> **Task**
Transcribe each of the entries exactly.

[Items listed in a dataset]
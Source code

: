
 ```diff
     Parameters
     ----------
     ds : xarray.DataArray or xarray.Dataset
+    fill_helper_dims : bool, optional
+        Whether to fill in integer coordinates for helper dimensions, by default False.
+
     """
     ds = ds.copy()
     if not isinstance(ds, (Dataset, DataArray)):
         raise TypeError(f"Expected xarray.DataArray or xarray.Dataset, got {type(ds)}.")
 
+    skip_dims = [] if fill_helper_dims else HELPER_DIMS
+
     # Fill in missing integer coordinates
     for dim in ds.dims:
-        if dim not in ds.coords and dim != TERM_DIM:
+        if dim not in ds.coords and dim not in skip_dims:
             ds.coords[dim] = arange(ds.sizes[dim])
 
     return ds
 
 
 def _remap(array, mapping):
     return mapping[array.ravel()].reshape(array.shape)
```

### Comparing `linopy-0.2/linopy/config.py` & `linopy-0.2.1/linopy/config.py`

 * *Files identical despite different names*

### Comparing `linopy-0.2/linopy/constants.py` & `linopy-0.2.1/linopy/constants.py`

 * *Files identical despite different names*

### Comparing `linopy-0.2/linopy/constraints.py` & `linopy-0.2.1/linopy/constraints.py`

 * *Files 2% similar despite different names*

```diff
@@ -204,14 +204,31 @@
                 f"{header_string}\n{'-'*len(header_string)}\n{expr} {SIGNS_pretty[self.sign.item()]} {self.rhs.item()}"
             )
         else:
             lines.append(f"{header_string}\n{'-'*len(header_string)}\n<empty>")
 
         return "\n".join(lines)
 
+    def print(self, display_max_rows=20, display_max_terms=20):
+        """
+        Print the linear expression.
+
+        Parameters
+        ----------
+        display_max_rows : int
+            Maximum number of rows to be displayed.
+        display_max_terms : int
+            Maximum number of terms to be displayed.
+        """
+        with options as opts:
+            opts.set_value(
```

> **Task solution**
Source code

:
 ```diff
     Parameters
     ----------
     ds : xarray.DataArray or xarray.Dataset
+    fill_helper_dims : bool, optional
+        Whether to fill in integer coordinates for helper dimensions, by default False.
+
     """
     ds = ds.copy()
     if not isinstance(ds, (Dataset, DataArray)):
         raise TypeError(f"Expected xarray.DataArray or xarray.Dataset, got {type(ds)}.")
 
+    skip_dims = [] if fill_helper_dims else HELPER_DIMS
+
     # Fill in missing integer coordinates
     for dim in ds.dims:
-        if dim not in ds.coords and dim != TERM_DIM:
+        if dim not in ds.coords and dim not in skip_dims:
             ds.coords[dim] = arange(ds.sizes[dim])
 
     return ds
 
 
 def _remap(array, mapping):
     return mapping[array.ravel()].reshape(array.shape)
```

### Comparing `linopy-0.2/linopy/config.py` & `linopy-0.2.1/linopy/config.py`

 * *Files identical despite different names*

### Comparing `linopy-0.2/linopy/constants.py` & `linopy-0.2.1/linopy/constants.py`

 * *Files identical despite different names*

### Comparing `linopy-0.2/linopy/constraints.py` & `linopy-0.2.1/linopy/constraints.py`

 * *Files 2% similar despite different names*

```diff
@@ -204,14 +204,31 @@
                 f"{header_string}\n{'-'*len(header_string)}\n{expr} {SIGNS_pretty[self.sign.item()]} {self.rhs.item()}"
             )
         else:
             lines.append(f"{header_string}\n{'-'*len(header_string)}\n<empty>")
 
         return "\n".join(lines)
 
+    def print(self, display_max_rows=20, display_max_terms=20):
+        """
+        Print the linear expression.
+
+        Parameters
+        ----------
+        display_max_rows : int
+            Maximum number of rows to be displayed.
+        display_max_terms : int
+            Maximum number of terms to be displayed.
+        """
+        with options as opts:
+            opts.set_value(
```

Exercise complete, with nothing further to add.